Records for this exercise
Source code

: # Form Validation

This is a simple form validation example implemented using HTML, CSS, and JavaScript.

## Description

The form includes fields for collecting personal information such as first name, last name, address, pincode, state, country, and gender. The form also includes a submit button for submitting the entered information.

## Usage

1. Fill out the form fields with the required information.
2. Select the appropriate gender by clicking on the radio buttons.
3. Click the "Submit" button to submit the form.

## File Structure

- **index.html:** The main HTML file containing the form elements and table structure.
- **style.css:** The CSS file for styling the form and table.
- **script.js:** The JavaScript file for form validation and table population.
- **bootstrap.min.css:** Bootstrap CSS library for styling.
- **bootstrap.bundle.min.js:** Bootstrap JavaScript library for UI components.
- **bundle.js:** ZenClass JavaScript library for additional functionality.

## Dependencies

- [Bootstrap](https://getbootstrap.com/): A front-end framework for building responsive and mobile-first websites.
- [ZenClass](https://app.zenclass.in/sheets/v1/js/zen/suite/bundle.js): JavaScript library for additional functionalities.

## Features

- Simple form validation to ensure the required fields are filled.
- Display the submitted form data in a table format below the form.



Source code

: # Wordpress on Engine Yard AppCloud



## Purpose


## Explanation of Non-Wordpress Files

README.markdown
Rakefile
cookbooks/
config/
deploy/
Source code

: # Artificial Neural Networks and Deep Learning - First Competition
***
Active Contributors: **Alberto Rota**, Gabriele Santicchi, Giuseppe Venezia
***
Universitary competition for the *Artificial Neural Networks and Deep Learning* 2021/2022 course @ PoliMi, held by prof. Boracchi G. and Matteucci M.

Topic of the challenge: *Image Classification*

About this exercise
Transcribe every record. Match each line exactly.

Your response
Source code

: # Form Validation

This is a simple form validation example implemented using HTML, CSS, and JavaScript.

## Description

The form includes fields for collecting personal information such as first name, last name, address, pincode, state, country, and gender. The form also includes a submit button for submitting the entered information.

## Usage

1. Fill out the form fields with the required information.
2. Select the appropriate gender by clicking on the radio buttons.
3. Click the "Submit" button to submit the form.

## File Structure

- **index.html:** The main HTML file containing the form elements and table structure.
- **style.css:** The CSS file for styling the form and table.
- **script.js:** The JavaScript file for form validation and table population.
- **bootstrap.min.css:** Bootstrap CSS library for styling.
- **bootstrap.bundle.min.js:** Bootstrap JavaScript library for UI components.
- **bundle.js:** ZenClass JavaScript library for additional functionality.

## Dependencies

- [Bootstrap](https://getbootstrap.com/): A front-end framework for building responsive and mobile-first websites.
- [ZenClass](https://app.zenclass.in/sheets/v1/js/zen/suite/bundle.js): JavaScript library for additional functionalities.

## Features

- Simple form validation to ensure the required fields are filled.
- Display the submitted form data in a table format below the form.



Source code

: # Wordpress on Engine Yard AppCloud



## Purpose


## Explanation of Non-Wordpress Files

README.markdown
Rakefile
cookbooks/
config/
deploy/
Source code

: # Artificial Neural Networks and Deep Learning - First Competition
***
Active Contributors: **Alberto Rota**, Gabriele Santicchi, Giuseppe Venezia
***
Universitary competition for the *Artificial Neural Networks and Deep Learning* 2021/2022 course @ PoliMi, held by prof. Boracchi G. and Matteucci M.

Topic of the challenge: *Image Classification*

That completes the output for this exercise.